| Posted by Ken Ramsley , Apr 30,2000,14:40 | Forum |
Finally, after pining for more than a few years, I had my first experience running a CAD system in 1985 using a general-purpose tool that arrived on two or three 360k floppies called AutoCAD. Amazingly this tool still sells in a present-day 130 Meg Windows incarnation, although now far less robustly than in the days when people used AutoCAD to design almost anything -- including PCBs, which is how I got started laying out boards using a computer.
My first "CAD computer" was an NEC APC III ...an 8 Mhz 8086 90% clone of an IBM PC. It had a 10 Meg hard drive, 640k of RAM and proprietary 640 x 400 pixel 256-color graphics ...far better graphics than the standard IBM-PC "CGA" color adapter which had you squinting at an array of 320 x 200 pixels and only 4 colors (unless you wanted to pay a few thousand bucks for IBM's "PGA" card at 640 x 480, or re-mortgage your house for a "8514" board and compatible monitor at 1024 x 768).
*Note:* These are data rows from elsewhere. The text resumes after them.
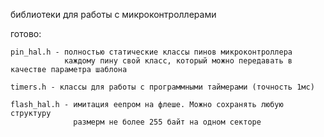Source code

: библиотеки для работы с микроконтроллерами

готово:

    pin_hal.h - полностью статические классы пинов микроконтроллера
                каждому пину свой класс, который можно передавать в качестве параметра шаблона

    timers.h - классы для работы с программными таймерами (точность 1мс)

    flash_hal.h - имитация еепром на флеше. Можно сохранять любую структуру
                  размерм не более 255 байт на одном секторе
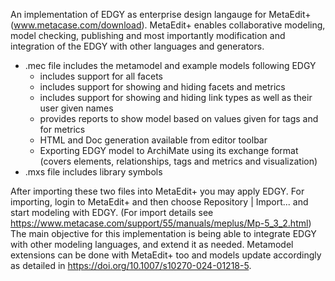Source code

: An implementation of EDGY as enterprise design langauge for MetaEdit+ (www.metacase.com/download). MetaEdit+ enables collaborative modeling, model checking, publishing and most importantly modification and integration of the EDGY with other languages and generators. 

- .mec file includes the metamodel and example models following EDGY
  - includes support for all facets
  - includes support for showing and hiding facets and metrics
  - includes support for showing and hiding link types as well as their user given names
  - provides reports to show model based on values given for tags and for metrics
  - HTML and Doc generation available from editor toolbar
  - Exporting EDGY model to ArchiMate using its exchange format (covers elements, relationships, tags and metrics and visualization)
- .mxs file includes library symbols

After importing these two files into MetaEdit+ you may apply EDGY. For importing, login to MetaEdit+ and then choose Repository | Import... and start modeling with EDGY. (For import details see https://www.metacase.com/support/55/manuals/meplus/Mp-5_3_2.html) 
The main objective for this implementation is being able to integrate EDGY with other modeling languages, and extend it as needed. Metamodel extensions can be done with MetaEdit+ too and models update accordingly as detailed in https://doi.org/10.1007/s10270-024-01218-5.
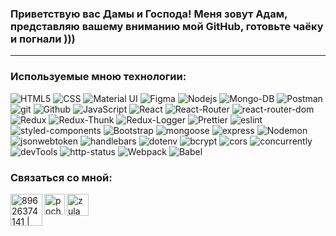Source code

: ### Приветствую вас Дамы и Господа! Меня зовут Адам, представляю вашему вниманию мой GitHub, готовьте чаёку и погнали )))

<hr/>

### Используемые мною технологии:

<p>
    <img alt="HTML5" src="https://img.shields.io/badge/-HTML-yellow?style=for-the-badge&logo=HTML5&logoColor=orange" />
    <img alt="CSS" src="https://img.shields.io/badge/-CSS-blue?style=for-the-badge&logo=HTML5&logoColor=white" />
    <img alt="Material UI" src="https://img.shields.io/badge/-MaterialUI-golden?style=for-the-badge&logo=materialUI&logoColor=white" />
    <img alt="Figma" src="https://img.shields.io/badge/-Figma-rgb(242, 78, 30)?style=for-the-badge&logo=figma&logoColor=white" />
    <img alt="Nodejs" src="https://img.shields.io/badge/-Nodejs-43853d?style=for-the-badge&logo=Node.js&logoColor=white" /> 
    <img alt="Mongo-DB" src="https://img.shields.io/badge/-Mongo_DB-white?style=for-the-badge&logo=MongoDB&logoColor=green" />
    <img alt="Postman" src="https://img.shields.io/badge/-Postman-orange?style=for-the-badge&logo=MongoDB&logoColor=white" />
    <img alt="git" src="https://img.shields.io/badge/-Git-F05032?style=for-the-badge&logo=git&logoColor=white" />
    <img alt="Github" src="https://img.shields.io/badge/-Github-black?style=for-the-badge&logo=github&logoColor=white" />
    <img alt="JavaScript" src="https://img.shields.io/badge/-JavaScript-purple?style=for-the-badge&logo=JavaScript&logoColor=white" />
    <img alt="React" src="https://img.shields.io/badge/-React-430098?style=for-the-badge&logo=react&logoColor=white" />
    <img alt="React-Router" src="https://img.shields.io/badge/-React_Router-blue?style=for-the-badge&logo=react-router&logoColor=orange" />
    <img alt="react-router-dom" src="https://img.shields.io/badge/-react--router--dom-45b8d8?style=for-the-badge" />
    <img alt="Redux" src="https://img.shields.io/badge/-Redux-101833?style=for-the-badge&logo=redux&logoColor=white" />
    <img alt="Redux-Thunk" src="https://img.shields.io/badge/-Redux_Thunk-332f6d?style=for-the-badge&logo=Redux&logoColor=white" />
    <img alt="Redux-Logger" src="https://img.shields.io/badge/-React_Hooks-340743?style=for-the-badge&logo=Redux&logoColor=white" />
    <img alt="Prettier" src="https://img.shields.io/badge/-Prettier-grey?style=for-the-badge&logo=Prettier&logoColor=orange" />
    <img alt="eslint" src="https://img.shields.io/badge/eslint-7d0b5f?style=for-the-badge&logo=eslint" />
    <img alt="styled-components" src="https://img.shields.io/badge/-styled--components-green?style=for-the-badge" />
    <img alt="Bootstrap" src="https://img.shields.io/badge/-Bootstrap-430098?style=for-the-badge&logo=Bootstrap&logoColor=white" />
    <img alt="mongoose" src="https://img.shields.io/badge/mongoose-green?style=for-the-badge&logo=mongoose" />
    <img alt="express" src="https://img.shields.io/badge/express-670722?style=for-the-badge&logo=express" />
    <img alt="Nodemon" src="https://img.shields.io/badge/-Nodemon-076713?style=for-the-badge&logo=nodemon&logoColor=black" />  
    <img alt="jsonwebtoken" src="https://img.shields.io/badge/-jsonwebtoken-764ABC?style=for-the-badge&logoColor=white" />
    <img alt="handlebars" src="https://img.shields.io/badge/-handlebars-red?style=for-the-badge&logo=handlebars&logoColor=black" />
    <img alt="dotenv" src="https://img.shields.io/badge/-dotenv-yellow?style=for-the-badge" />
    <img alt="bcrypt" src="https://img.shields.io/badge/bcrypt-3f1111?style=for-the-badge&logo" />
    <img alt="cors" src="https://img.shields.io/badge/-cors-pink?style=for-the-badge" />
    <img alt="concurrently" src="https://img.shields.io/badge/-concurrently-11d999?style=for-the-badge" />
    <img alt="devTools" src="https://img.shields.io/badge/devtools-430098?style=for-the-badge&logo=devTools&logoColor=white" />
    <img alt="http-status" src="https://img.shields.io/badge/-http--status-purple?style=for-the-badge" />
    <img alt="Webpack" src="https://img.shields.io/badge/webpack-73d1b3?style=for-the-badge&logo=webpack&logoColor=blue" />
    <img alt="Babel" src="https://img.shields.io/badge/-babel-5f420f?style=for-the-badge&logo=babel&logoColor=black" />
</p>

### Связаться со мной:

<img align="left" alt="89626374141 | WhatsApp" width="51px" src="https://www.marcelamaia.org/wp-content/uploads/2016/06/logo-whatsapp-png-971.png" />
<img align="left" alt="pochtabot | Telegram"   width= "33px" src="https://avatars.mds.yandex.net/get-zen_doc/1595469/pub_5f645b5f35960479b9ffb2f3_5f645c3835960479b90165a2/scale_1200" />
<img align="left" alt="zulamho | Instagram" width="35px" src="https://logos-download.com/wp-content/uploads/2016/03/Instagram_inverted_variant_Logo_2016.png" />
Today, by comparison, my PC displays at 1600 x 1200 pixels with millions of colors on an 18-inch dead flat monitor from ViewSonic that cost me less than $500. At 600 MHz, the CPU is 80 times faster than the NEC, at 128 megs it has 250 times as much RAM, and the disk drive can hold 1000 times more data than the "huge" Seagate 30-meg drive upgrade that cost me 800 bucks in 1986 (the price of an entire home-office PC today adjusted for inflation). If not for Bill Gates and company, I might even notice that this machine is a little bit faster than my old NEC.
But even at a high price by today's standards, buying a PC for design work in the 1980s was still worth every penny because of how AutoCAD was a great improvement over designing anything with a pencil. Just being able to move or rotate whole chunks of my drawing, instead of erasing and re-drawing by hand (or playing games with a photocopier) doubled my productivity overnight. Yet AutoCAD could only let you control things like lines, arcs and circles. Without special proprietary add-on software for PCB design, AutoCAD did not understand that certain lines needed to be connected to certain circles ...but I made do, because there wasn't any other real choice in that price range.
By the later 1980s, however, the DOS PC revolution was well under way. IBM's VGA graphics were finally standardizing the DOS GUI wild west at 640 x 480 (acceptance of SuperVGA was still a few years out), and as a result dedicated DOS programs for designing PCBs began to become widely excepted.
One of the first of these PC-based PCB design tools was a nearly full-featured package of programs called P-CAD created in California by a colleague of mine named Rich Nedball. Finally here was a system that almost any company could afford, and it did the job with far less aggravation than the old 200-thousand-dollar dinosaurs running on a VAX. But nothing lasts forever. For a time in the late 1980s P-CAD owned more than half the market for PCB design seats worldwide. Today almost nobody runs it anymore.
So this morning I tossed out my old P-CAD manuals. Except for some sentimental value, there was no need for these binders to collect dust anymore. I design with a new tool called Pads PowerPCB with documentation on a searchable CDROM. Pads PowerPCB is now the tool to beat (In fact, Rich Nedball now runs a division at Pads), but I expect that one day PowerPCB will itself be replaced by an even newer incarnation, by Pads or by somebody else.
During the move, I also pitched out several file drawers worth of documentation ...obsolete designs that are no longer being produced. And as I spent a brief few moments rummaging through this thick stack of folders I realized that these files should have been pitched out a long time ago. (In fact, I also got rid my file cabinets just so I never do this to myself again!) But I am saving a few samples from the pile as milestone reminders.
Now, as I settle into my new office and lean back in my new chair with the smell of fresh carpet in the air, I observe an impromptu table I assembled in here with one end held up by an old PC chassis set on its side. Since the NEC is long gone, perhaps it's the screaming 386-20 I bought in 1988 for $3,000 and stopped using in 1992, but I'm not entirely sure. One thing I am certain of though ...my current PC is a tower configuration which I expect will come in handy in a few years when I need another table leg or something solid on which to perch when painting the ceiling the next time I move ...especially if Bill Gates and company(s) has his bloated way.
In retrospect it all becomes clear. After sweating through hundreds of designs and staying up all hours of the night to meet deadlines ...all we ever really end up creating is history.